(Records from a dataset)
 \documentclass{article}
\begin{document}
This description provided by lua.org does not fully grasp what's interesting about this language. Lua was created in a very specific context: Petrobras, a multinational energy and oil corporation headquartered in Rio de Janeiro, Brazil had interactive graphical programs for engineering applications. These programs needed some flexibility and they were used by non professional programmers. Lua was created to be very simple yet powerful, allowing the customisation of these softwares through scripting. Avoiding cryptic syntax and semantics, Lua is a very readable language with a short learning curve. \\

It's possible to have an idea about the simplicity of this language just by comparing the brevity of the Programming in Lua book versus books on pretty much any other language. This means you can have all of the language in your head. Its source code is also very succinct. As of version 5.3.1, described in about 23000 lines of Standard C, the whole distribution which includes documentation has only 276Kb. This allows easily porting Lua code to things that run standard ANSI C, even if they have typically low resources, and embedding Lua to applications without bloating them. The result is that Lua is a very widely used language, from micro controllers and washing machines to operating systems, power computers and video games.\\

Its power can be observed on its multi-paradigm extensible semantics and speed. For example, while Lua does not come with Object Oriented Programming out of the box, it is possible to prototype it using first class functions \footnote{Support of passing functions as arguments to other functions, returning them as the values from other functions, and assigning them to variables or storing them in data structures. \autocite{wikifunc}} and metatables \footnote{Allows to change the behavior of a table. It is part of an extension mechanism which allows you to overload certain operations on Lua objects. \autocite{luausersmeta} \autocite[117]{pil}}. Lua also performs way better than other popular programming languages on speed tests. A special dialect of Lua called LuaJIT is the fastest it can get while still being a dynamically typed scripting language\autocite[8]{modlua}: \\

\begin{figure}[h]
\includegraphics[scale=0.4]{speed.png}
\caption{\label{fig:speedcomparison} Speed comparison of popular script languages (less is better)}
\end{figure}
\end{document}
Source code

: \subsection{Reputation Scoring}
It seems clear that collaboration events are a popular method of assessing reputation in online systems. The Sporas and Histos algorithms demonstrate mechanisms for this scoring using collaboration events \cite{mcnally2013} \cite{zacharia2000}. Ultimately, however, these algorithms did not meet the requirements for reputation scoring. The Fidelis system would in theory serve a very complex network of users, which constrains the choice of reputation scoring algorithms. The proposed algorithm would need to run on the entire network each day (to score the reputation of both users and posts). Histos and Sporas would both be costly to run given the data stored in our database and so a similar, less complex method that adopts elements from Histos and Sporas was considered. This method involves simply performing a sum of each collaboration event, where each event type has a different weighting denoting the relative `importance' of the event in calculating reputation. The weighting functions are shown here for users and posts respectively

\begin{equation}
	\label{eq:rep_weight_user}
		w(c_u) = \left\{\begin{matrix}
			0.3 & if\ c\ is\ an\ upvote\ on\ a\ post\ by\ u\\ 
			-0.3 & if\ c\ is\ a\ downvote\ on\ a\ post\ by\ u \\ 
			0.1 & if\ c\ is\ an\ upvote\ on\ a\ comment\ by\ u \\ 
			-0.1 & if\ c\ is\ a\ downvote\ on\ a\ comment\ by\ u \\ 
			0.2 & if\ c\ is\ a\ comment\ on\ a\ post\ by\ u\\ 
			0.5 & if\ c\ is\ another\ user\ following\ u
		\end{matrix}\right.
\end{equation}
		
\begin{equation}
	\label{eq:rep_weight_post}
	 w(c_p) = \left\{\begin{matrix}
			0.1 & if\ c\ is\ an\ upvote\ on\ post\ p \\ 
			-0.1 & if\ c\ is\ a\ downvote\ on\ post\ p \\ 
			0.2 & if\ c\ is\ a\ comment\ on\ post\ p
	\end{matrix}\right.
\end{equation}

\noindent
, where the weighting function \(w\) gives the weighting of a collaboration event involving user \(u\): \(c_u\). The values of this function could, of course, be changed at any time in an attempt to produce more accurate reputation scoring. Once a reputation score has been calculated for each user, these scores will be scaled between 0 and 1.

#### Work to be completed:
All of the entries above need to be retyped exactly.

#### Response:
 \documentclass{article}
\begin{document}
This description provided by lua.org does not fully grasp what's interesting about this language. Lua was created in a very specific context: Petrobras, a multinational energy and oil corporation headquartered in Rio de Janeiro, Brazil had interactive graphical programs for engineering applications. These programs needed some flexibility and they were used by non professional programmers. Lua was created to be very simple yet powerful, allowing the customisation of these softwares through scripting. Avoiding cryptic syntax and semantics, Lua is a very readable language with a short learning curve. \\

It's possible to have an idea about the simplicity of this language just by comparing the brevity of the Programming in Lua book versus books on pretty much any other language. This means you can have all of the language in your head. Its source code is also very succinct. As of version 5.3.1, described in about 23000 lines of Standard C, the whole distribution which includes documentation has only 276Kb. This allows easily porting Lua code to things that run standard ANSI C, even if they have typically low resources, and embedding Lua to applications without bloating them. The result is that Lua is a very widely used language, from micro controllers and washing machines to operating systems, power computers and video games.\\

Its power can be observed on its multi-paradigm extensible semantics and speed. For example, while Lua does not come with Object Oriented Programming out of the box, it is possible to prototype it using first class functions \footnote{Support of passing functions as arguments to other functions, returning them as the values from other functions, and assigning them to variables or storing them in data structures. \autocite{wikifunc}} and metatables \footnote{Allows to change the behavior of a table. It is part of an extension mechanism which allows you to overload certain operations on Lua objects. \autocite{luausersmeta} \autocite[117]{pil}}. Lua also performs way better than other popular programming languages on speed tests. A special dialect of Lua called LuaJIT is the fastest it can get while still being a dynamically typed scripting language\autocite[8]{modlua}: \\

\begin{figure}[h]
\includegraphics[scale=0.4]{speed.png}
\caption{\label{fig:speedcomparison} Speed comparison of popular script languages (less is better)}
\end{figure}
\end{document}
Source code

: \subsection{Reputation Scoring}
It seems clear that collaboration events are a popular method of assessing reputation in online systems. The Sporas and Histos algorithms demonstrate mechanisms for this scoring using collaboration events \cite{mcnally2013} \cite{zacharia2000}. Ultimately, however, these algorithms did not meet the requirements for reputation scoring. The Fidelis system would in theory serve a very complex network of users, which constrains the choice of reputation scoring algorithms. The proposed algorithm would need to run on the entire network each day (to score the reputation of both users and posts). Histos and Sporas would both be costly to run given the data stored in our database and so a similar, less complex method that adopts elements from Histos and Sporas was considered. This method involves simply performing a sum of each collaboration event, where each event type has a different weighting denoting the relative `importance' of the event in calculating reputation. The weighting functions are shown here for users and posts respectively

\begin{equation}
	\label{eq:rep_weight_user}
		w(c_u) = \left\{\begin{matrix}
			0.3 & if\ c\ is\ an\ upvote\ on\ a\ post\ by\ u\\ 
			-0.3 & if\ c\ is\ a\ downvote\ on\ a\ post\ by\ u \\ 
			0.1 & if\ c\ is\ an\ upvote\ on\ a\ comment\ by\ u \\ 
			-0.1 & if\ c\ is\ a\ downvote\ on\ a\ comment\ by\ u \\ 
			0.2 & if\ c\ is\ a\ comment\ on\ a\ post\ by\ u\\ 
			0.5 & if\ c\ is\ another\ user\ following\ u
		\end{matrix}\right.
\end{equation}
		
\begin{equation}
	\label{eq:rep_weight_post}
	 w(c_p) = \left\{\begin{matrix}
			0.1 & if\ c\ is\ an\ upvote\ on\ post\ p \\ 
			-0.1 & if\ c\ is\ a\ downvote\ on\ post\ p \\ 
			0.2 & if\ c\ is\ a\ comment\ on\ post\ p
	\end{matrix}\right.
\end{equation}

\noindent
, where the weighting function \(w\) gives the weighting of a collaboration event involving user \(u\): \(c_u\). The values of this function could, of course, be changed at any time in an attempt to produce more accurate reputation scoring. Once a reputation score has been calculated for each user, these scores will be scaled between 0 and 1.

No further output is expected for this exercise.